By: TRG Team: John Cockerill, Colin Taylor, Turaj Seyrafiaan, Peg Ayers, Garry Schultz, JD Fairweather 

A disaster?  It’ll never happen to your business or Contact Center.  There hasn’t been a major storm in your area in living memory.  That kind of stuff happens to centers in Tornado Alley and Key West, not where you are.  Don’t be so sure—there are many kinds of disasters and any one of them could visit your center today.

Cheyenne, Wyoming is high plains desert, getting only 12 inches of rain a year.  It was the last place you’d expect a flood.  But on August 1, 1985, Cheyenne got more than six inches of rain in less than four hours, and the resulting flood killed 12, injured many more, and shut down many businesses for days or weeks.

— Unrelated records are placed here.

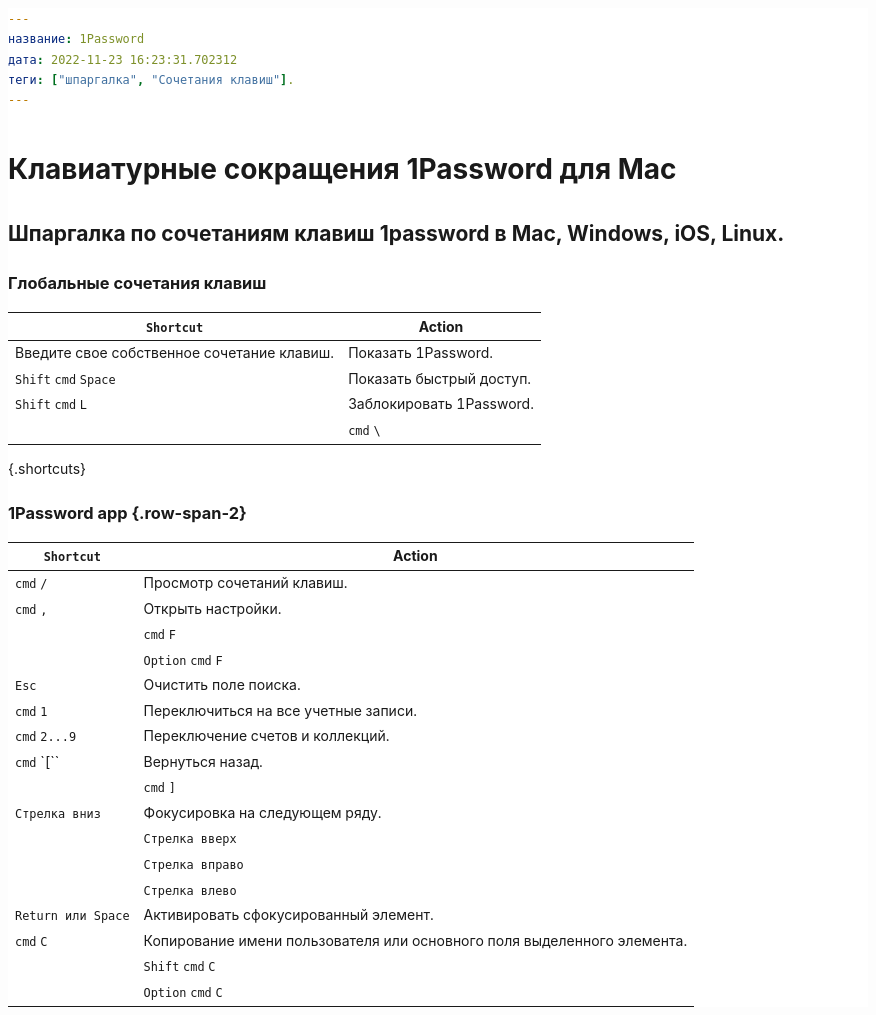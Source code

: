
 ```yaml
---
название: 1Password
дата: 2022-11-23 16:23:31.702312
теги: ["шпаргалка", "Сочетания клавиш"].
---
```




# Клавиатурные сокращения 1Password для Mac

 Шпаргалка по сочетаниям клавиш 1password в Mac, Windows, iOS, Linux.
------------------


### Глобальные сочетания клавиш

| `Shortcut` | Action |
|-----------------------------|--------------------|
| Введите свое собственное сочетание клавиш.  | Показать 1Password.    |
| `Shift` `cmd` `Space` | Показать быстрый доступ. |
| `Shift` `cmd` `L` | Заблокировать 1Password.    |
| | `cmd` `\` | Автозаполнение.          |
{.shortcuts}




### 1Password app {.row-span-2}

| `Shortcut` | Action |
|-----------------------------|----------------------------------------------------------------------------------------------|
| `cmd` `/` | Просмотр сочетаний клавиш.                                                                     |
| `cmd` `,` | Открыть настройки.                                                                            |
| | `cmd` `F` | Поиск элементов.                                                                            |
| | `Option` `cmd` `F` | Найти элементы в текущем списке.                                                              |
| `Esc` | Очистить поле поиска.                                                                      |
| `cmd` `1` | Переключиться на все учетные записи.                                                                      |
| `cmd` `2...9` | Переключение счетов и коллекций.                                                             |
| `cmd` `[`` | Вернуться назад.                                                                                     |
| | `cmd` `]` | Переход вперед.                                                                                  |
| `Стрелка вниз` | Фокусировка на следующем ряду.                                                                              |
| | `Стрелка вверх` | Фокусировка предыдущего ряда.                                                                          |
| | `Стрелка вправо` | Фокусировка на правой секции.                                                                         |
| | `Стрелка влево` | Фокусировка левой секции.                                                                          |
| `Return или Space` | Активировать сфокусированный элемент.                                                                    |
| `cmd` `C` | Копирование имени пользователя или основного поля выделенного элемента.                                     |
| | `Shift` `cmd` `C` | Скопировать пароль выбранного.                                                      |
| | `Option` `cmd` `C` | Скопировать одноразовый пароль выбранного пользователя.                                             |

In the 1950’s, the US Navy moved its entire fleet of planes from Pensacola, Florida, to Olathe, Kansas, the night before a predicted hurricane in Pensacola.  The next day was beautiful in Pensacola…and a tornado hit Olathe and destroyed the fleet.

Disasters come in all shapes and sizes, and they are, by definition, unpredictable.  In addition to weather, we can have lines cut, power outages, train derailments, flu epidemics, and so much more.  Now is the time to prepare.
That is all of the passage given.